The phylogenetic analysis based on 18S rDNA indicated that the genus Mylonchulus represents a monophyletic group. This result agrees with the previous results (van Megen et al., 2009; Olia et al., 2009; Shokoohi & Moyo, 2022). However, the results indicated that South African M. hawaiiensis is closer to Japanese populations. Furthermore, the network analysis revealed that South African and Iranian populations are different. Network analysis is a helpful tool for studying the genetic variation among the populations of nematodes (De Groote et al., 2017). However, more populations belonging to various localities yield better output.

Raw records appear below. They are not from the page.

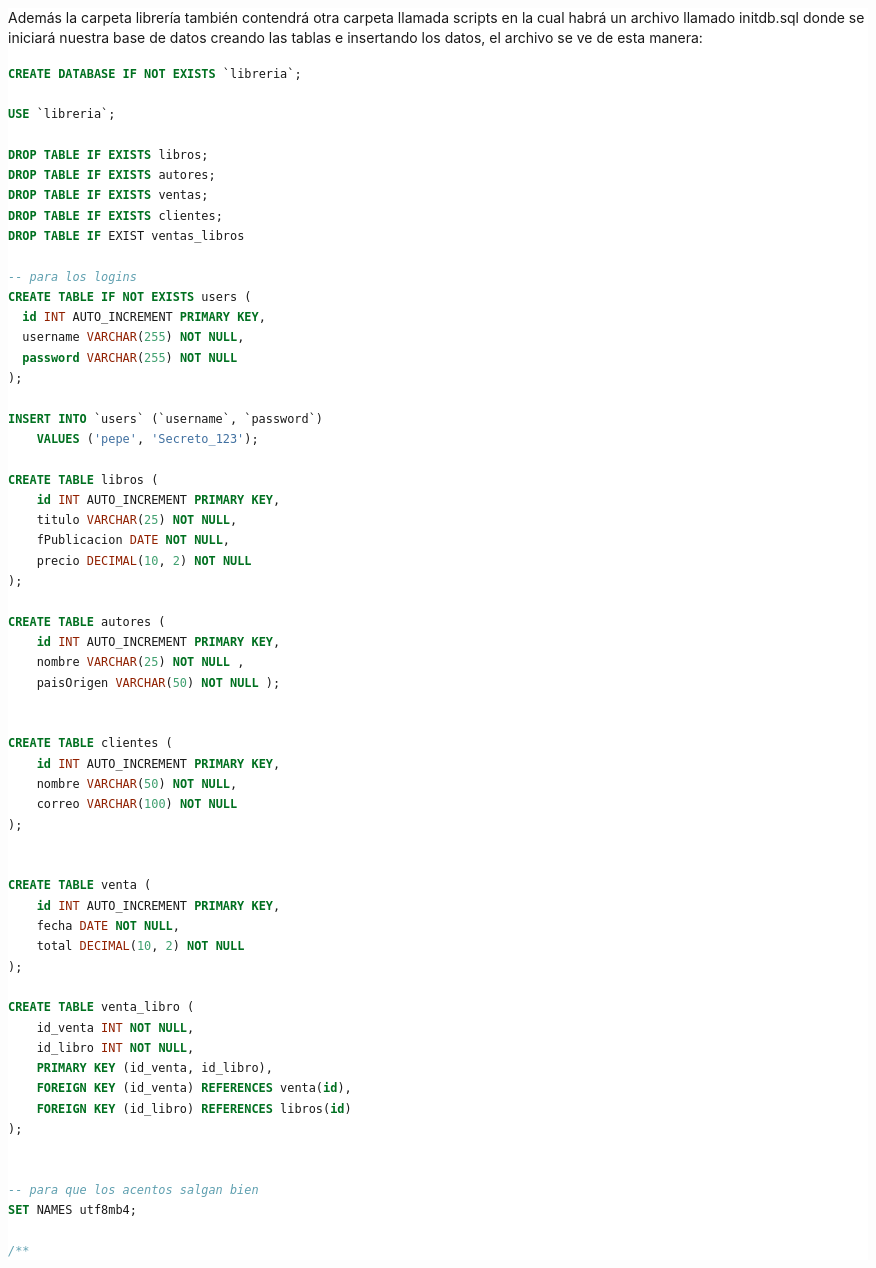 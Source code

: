 Además la carpeta librería también contendrá otra carpeta llamada scripts en la cual habrá un archivo llamado initdb.sql donde se iniciará nuestra base de datos creando las tablas e insertando los datos, el archivo se ve de esta manera:


```sql
CREATE DATABASE IF NOT EXISTS `libreria`;

USE `libreria`;

DROP TABLE IF EXISTS libros;
DROP TABLE IF EXISTS autores;
DROP TABLE IF EXISTS ventas;
DROP TABLE IF EXISTS clientes;
DROP TABLE IF EXIST ventas_libros

-- para los logins 
CREATE TABLE IF NOT EXISTS users (
  id INT AUTO_INCREMENT PRIMARY KEY,
  username VARCHAR(255) NOT NULL,
  password VARCHAR(255) NOT NULL
);

INSERT INTO `users` (`username`, `password`)
	VALUES ('pepe', 'Secreto_123');

CREATE TABLE libros (
	id INT AUTO_INCREMENT PRIMARY KEY, 
	titulo VARCHAR(25) NOT NULL, 
	fPublicacion DATE NOT NULL, 
	precio DECIMAL(10, 2) NOT NULL
);

CREATE TABLE autores (
	id INT AUTO_INCREMENT PRIMARY KEY, 
	nombre VARCHAR(25) NOT NULL , 
	paisOrigen VARCHAR(50) NOT NULL );

    	
CREATE TABLE clientes (
	id INT AUTO_INCREMENT PRIMARY KEY,
	nombre VARCHAR(50) NOT NULL,
	correo VARCHAR(100) NOT NULL
);


CREATE TABLE venta (
	id INT AUTO_INCREMENT PRIMARY KEY,
	fecha DATE NOT NULL,
	total DECIMAL(10, 2) NOT NULL
);

CREATE TABLE venta_libro (
	id_venta INT NOT NULL,
	id_libro INT NOT NULL,
	PRIMARY KEY (id_venta, id_libro),
	FOREIGN KEY (id_venta) REFERENCES venta(id),
	FOREIGN KEY (id_libro) REFERENCES libros(id)
);


-- para que los acentos salgan bien
SET NAMES utf8mb4;

/**
```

In conclusion, M. hawaiiensis showed a morphological and molecular variation. Therefore, more genes such as mtDNA are necessary to unfold the cryptic species that may exist within M. hawaiiensis. Furthermore, based on the sequences available in the NCBI database, the ITS rDNA is provided for the first time for this species. Additionally, the reserve dorsal tooth is a characteristic of juvenile new to M. hawaiiensis. Furthermore, the predatory role of Mylonchulus is less attended, and it is a possible way for biological control studies.